[Source data]

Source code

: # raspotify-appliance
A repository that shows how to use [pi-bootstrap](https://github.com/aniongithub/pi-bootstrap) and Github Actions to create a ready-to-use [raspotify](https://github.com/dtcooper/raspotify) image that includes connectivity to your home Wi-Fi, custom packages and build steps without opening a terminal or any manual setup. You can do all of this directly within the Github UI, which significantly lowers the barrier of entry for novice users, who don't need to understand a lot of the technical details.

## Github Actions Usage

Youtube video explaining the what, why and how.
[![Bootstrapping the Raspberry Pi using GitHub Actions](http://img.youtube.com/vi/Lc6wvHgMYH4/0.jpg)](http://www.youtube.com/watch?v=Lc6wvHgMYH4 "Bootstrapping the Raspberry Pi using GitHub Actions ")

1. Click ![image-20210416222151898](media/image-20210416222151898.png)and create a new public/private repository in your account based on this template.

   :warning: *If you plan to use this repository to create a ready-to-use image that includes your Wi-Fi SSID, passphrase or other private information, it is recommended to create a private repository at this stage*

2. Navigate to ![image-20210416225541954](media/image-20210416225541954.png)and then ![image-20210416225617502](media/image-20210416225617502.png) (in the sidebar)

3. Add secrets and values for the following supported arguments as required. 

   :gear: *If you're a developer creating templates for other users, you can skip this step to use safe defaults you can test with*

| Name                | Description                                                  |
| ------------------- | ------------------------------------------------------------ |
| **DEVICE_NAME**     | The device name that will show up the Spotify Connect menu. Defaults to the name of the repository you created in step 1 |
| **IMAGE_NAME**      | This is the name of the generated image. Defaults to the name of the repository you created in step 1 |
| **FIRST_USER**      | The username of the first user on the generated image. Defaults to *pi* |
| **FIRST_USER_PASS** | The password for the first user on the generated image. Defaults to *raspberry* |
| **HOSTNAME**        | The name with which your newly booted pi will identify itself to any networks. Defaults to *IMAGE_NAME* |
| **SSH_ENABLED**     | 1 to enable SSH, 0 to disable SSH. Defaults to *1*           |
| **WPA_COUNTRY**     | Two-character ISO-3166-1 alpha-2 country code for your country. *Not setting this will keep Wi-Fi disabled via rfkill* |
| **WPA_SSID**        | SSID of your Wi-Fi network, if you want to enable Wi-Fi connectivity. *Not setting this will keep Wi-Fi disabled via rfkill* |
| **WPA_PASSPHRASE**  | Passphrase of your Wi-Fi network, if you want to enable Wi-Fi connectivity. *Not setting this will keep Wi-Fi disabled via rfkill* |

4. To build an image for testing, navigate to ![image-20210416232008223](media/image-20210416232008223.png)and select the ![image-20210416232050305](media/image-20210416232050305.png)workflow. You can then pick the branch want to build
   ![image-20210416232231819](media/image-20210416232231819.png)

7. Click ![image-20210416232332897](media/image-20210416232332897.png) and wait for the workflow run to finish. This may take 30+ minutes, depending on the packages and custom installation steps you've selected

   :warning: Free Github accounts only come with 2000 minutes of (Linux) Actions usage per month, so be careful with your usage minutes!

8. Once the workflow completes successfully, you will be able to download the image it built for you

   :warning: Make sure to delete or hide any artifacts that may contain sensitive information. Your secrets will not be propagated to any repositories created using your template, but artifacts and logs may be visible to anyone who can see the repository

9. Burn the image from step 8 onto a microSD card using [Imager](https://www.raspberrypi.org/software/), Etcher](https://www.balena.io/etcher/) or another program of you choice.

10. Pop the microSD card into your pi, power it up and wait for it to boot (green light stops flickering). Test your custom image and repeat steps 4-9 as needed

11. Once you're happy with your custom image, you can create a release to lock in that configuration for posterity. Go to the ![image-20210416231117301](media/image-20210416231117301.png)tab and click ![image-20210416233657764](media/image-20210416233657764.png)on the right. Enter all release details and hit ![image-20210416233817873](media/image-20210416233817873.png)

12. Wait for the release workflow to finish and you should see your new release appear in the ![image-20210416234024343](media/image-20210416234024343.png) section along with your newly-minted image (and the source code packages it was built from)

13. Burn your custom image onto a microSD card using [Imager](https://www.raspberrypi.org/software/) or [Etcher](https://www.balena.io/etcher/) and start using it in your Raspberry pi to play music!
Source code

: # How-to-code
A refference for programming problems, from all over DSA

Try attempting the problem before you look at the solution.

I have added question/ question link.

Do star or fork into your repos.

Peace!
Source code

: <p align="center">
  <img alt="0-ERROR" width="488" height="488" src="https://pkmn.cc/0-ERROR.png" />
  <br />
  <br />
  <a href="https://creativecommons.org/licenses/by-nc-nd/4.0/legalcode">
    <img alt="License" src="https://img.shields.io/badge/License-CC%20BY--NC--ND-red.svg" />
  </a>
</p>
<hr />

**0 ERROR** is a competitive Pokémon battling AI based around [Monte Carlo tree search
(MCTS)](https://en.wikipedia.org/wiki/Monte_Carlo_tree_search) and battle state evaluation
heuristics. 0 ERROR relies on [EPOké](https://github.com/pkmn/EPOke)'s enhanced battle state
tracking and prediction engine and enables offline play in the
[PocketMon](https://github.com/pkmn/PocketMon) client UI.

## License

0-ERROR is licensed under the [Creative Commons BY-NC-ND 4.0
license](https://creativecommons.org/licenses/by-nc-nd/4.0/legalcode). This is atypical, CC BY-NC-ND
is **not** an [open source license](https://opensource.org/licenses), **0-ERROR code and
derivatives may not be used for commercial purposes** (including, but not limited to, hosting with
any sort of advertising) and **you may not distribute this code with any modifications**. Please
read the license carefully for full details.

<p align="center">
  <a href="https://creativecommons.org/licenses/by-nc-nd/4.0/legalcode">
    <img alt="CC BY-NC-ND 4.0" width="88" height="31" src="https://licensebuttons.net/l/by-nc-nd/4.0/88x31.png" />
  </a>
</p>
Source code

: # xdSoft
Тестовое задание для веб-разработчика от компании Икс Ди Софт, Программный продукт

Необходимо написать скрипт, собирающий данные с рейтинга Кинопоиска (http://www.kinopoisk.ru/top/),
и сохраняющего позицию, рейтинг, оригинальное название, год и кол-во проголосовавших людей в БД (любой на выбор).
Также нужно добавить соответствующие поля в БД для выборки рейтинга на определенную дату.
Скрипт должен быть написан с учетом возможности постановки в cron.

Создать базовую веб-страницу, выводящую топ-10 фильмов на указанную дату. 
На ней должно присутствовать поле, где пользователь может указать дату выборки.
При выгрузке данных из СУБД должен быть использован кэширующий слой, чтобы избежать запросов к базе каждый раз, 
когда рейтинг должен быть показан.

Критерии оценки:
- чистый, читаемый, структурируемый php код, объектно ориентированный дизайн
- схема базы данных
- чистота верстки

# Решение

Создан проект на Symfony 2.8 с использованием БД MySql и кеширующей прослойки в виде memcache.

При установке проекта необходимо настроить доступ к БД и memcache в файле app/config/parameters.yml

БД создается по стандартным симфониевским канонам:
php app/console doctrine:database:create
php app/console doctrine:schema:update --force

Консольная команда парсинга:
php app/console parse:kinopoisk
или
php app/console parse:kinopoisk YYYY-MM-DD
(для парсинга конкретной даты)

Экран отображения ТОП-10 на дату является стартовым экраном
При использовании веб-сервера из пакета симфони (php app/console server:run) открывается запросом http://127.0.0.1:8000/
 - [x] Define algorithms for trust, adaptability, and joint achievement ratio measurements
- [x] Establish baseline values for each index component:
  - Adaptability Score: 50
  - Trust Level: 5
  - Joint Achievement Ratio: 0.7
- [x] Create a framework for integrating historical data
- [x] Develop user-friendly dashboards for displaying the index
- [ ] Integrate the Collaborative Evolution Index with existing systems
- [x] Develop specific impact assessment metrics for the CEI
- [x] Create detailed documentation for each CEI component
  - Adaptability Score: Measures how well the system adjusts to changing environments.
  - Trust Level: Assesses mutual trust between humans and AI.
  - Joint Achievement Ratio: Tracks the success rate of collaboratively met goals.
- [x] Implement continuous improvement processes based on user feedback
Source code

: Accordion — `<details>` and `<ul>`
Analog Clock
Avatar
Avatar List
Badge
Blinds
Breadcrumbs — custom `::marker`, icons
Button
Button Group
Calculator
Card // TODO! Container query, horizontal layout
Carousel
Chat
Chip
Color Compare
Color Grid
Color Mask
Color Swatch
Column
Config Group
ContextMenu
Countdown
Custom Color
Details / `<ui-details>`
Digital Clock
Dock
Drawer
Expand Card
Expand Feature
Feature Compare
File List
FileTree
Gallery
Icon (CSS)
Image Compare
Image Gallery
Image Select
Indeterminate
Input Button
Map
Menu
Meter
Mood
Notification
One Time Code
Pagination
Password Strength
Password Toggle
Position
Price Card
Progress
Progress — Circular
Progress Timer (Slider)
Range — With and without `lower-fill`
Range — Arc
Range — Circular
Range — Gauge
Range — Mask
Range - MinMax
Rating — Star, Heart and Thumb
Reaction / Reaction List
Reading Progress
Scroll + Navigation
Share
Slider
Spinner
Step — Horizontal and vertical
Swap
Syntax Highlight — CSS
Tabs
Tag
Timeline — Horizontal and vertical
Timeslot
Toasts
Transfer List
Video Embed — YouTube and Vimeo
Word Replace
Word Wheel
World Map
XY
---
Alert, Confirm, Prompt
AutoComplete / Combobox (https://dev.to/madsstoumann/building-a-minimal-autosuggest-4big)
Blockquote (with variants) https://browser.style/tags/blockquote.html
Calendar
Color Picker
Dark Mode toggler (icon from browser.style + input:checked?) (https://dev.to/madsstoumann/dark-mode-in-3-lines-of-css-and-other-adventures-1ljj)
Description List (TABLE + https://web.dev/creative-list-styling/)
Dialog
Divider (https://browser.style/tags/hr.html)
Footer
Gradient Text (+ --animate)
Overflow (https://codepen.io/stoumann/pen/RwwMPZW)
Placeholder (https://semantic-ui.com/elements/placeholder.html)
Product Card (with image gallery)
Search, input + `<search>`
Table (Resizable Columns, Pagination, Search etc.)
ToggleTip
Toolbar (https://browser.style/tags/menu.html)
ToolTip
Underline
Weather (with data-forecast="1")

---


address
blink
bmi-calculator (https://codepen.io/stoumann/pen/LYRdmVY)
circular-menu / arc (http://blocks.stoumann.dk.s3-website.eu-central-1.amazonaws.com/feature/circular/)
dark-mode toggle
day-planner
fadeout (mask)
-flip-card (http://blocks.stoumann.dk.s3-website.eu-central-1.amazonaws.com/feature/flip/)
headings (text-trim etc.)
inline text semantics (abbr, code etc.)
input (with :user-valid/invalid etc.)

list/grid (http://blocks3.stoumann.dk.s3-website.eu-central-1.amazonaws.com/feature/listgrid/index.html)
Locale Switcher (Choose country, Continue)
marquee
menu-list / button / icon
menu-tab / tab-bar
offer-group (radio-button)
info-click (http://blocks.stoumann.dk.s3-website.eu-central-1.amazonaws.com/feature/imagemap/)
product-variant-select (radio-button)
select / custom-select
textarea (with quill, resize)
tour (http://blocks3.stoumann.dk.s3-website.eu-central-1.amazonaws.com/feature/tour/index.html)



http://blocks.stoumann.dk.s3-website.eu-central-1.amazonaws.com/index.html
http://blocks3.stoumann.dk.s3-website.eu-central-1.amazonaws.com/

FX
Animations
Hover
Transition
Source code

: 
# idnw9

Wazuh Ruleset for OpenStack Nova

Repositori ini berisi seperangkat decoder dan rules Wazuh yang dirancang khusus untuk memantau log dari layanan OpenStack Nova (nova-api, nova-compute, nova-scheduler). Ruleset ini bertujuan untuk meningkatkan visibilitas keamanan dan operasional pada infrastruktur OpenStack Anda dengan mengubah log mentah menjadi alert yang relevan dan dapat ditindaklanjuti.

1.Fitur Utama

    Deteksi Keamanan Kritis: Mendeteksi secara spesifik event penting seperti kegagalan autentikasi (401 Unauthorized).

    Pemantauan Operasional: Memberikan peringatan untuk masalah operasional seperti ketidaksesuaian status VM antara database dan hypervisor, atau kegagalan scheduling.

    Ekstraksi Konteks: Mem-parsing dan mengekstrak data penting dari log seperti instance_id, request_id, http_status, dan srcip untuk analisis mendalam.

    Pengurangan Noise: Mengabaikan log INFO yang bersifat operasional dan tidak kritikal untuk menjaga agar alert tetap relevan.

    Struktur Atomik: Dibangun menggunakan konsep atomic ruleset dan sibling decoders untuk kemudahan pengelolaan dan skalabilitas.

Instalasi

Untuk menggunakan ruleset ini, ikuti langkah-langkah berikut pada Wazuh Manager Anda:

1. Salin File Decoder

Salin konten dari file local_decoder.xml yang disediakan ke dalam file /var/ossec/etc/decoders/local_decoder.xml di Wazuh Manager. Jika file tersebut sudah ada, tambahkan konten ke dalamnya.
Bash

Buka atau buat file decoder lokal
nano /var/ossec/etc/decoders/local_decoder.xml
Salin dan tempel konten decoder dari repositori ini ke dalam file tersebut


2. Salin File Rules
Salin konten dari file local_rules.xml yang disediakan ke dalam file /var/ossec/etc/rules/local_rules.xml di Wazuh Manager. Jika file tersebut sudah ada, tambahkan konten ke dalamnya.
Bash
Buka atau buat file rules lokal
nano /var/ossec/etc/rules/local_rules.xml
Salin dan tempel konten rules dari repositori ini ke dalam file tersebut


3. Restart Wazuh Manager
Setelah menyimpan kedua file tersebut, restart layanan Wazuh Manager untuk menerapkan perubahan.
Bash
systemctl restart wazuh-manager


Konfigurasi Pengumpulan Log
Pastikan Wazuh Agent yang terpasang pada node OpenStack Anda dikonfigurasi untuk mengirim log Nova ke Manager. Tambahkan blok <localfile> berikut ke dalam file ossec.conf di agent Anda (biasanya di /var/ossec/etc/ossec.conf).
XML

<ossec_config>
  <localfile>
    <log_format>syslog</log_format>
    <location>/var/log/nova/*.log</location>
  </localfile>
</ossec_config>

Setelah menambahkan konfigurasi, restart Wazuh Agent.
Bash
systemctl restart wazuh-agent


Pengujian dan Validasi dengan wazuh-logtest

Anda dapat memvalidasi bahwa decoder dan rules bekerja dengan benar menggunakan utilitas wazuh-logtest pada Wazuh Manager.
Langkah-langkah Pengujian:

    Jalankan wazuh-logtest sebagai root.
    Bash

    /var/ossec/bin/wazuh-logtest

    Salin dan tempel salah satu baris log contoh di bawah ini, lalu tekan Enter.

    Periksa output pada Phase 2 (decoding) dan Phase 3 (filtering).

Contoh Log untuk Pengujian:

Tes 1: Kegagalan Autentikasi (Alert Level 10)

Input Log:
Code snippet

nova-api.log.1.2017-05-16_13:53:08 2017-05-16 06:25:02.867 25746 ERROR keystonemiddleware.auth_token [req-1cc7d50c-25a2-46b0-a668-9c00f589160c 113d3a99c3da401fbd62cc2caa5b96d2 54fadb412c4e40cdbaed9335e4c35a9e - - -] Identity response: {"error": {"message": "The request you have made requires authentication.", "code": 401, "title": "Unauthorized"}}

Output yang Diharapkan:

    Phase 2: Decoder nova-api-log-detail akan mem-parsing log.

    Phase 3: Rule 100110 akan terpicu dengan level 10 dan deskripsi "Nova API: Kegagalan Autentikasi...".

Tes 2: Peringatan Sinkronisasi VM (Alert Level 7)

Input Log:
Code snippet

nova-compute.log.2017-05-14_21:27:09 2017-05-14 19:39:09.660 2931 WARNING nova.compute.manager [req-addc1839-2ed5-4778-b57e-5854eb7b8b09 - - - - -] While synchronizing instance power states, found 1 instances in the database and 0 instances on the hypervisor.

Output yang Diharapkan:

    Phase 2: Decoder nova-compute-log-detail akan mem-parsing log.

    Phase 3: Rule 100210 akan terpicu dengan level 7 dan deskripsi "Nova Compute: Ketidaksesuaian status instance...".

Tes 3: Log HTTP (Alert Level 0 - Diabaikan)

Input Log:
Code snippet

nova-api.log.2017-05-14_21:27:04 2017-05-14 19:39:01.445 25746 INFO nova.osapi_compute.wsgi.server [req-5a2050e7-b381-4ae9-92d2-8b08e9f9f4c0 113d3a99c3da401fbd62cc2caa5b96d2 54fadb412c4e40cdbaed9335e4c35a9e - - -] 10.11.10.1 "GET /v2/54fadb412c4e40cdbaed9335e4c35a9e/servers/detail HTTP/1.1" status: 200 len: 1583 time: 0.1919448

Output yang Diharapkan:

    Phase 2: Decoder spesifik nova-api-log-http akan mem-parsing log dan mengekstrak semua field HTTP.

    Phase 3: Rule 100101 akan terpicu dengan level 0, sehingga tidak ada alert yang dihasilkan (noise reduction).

[/Source data]

• Problem to work on: Looking at the entries above, can you reproduce exactly the lines from the one that holds "Buka atau buat file decoder lokal" through the one that holds "nano /var/ossec/etc/rules/local_rules.xml", and only those?

• Answer space:
Buka atau buat file decoder lokal
nano /var/ossec/etc/decoders/local_decoder.xml
Salin dan tempel konten decoder dari repositori ini ke dalam file tersebut


2. Salin File Rules
Salin konten dari file local_rules.xml yang disediakan ke dalam file /var/ossec/etc/rules/local_rules.xml di Wazuh Manager. Jika file tersebut sudah ada, tambahkan konten ke dalamnya.
Bash
Buka atau buat file rules lokal
nano /var/ossec/etc/rules/local_rules.xml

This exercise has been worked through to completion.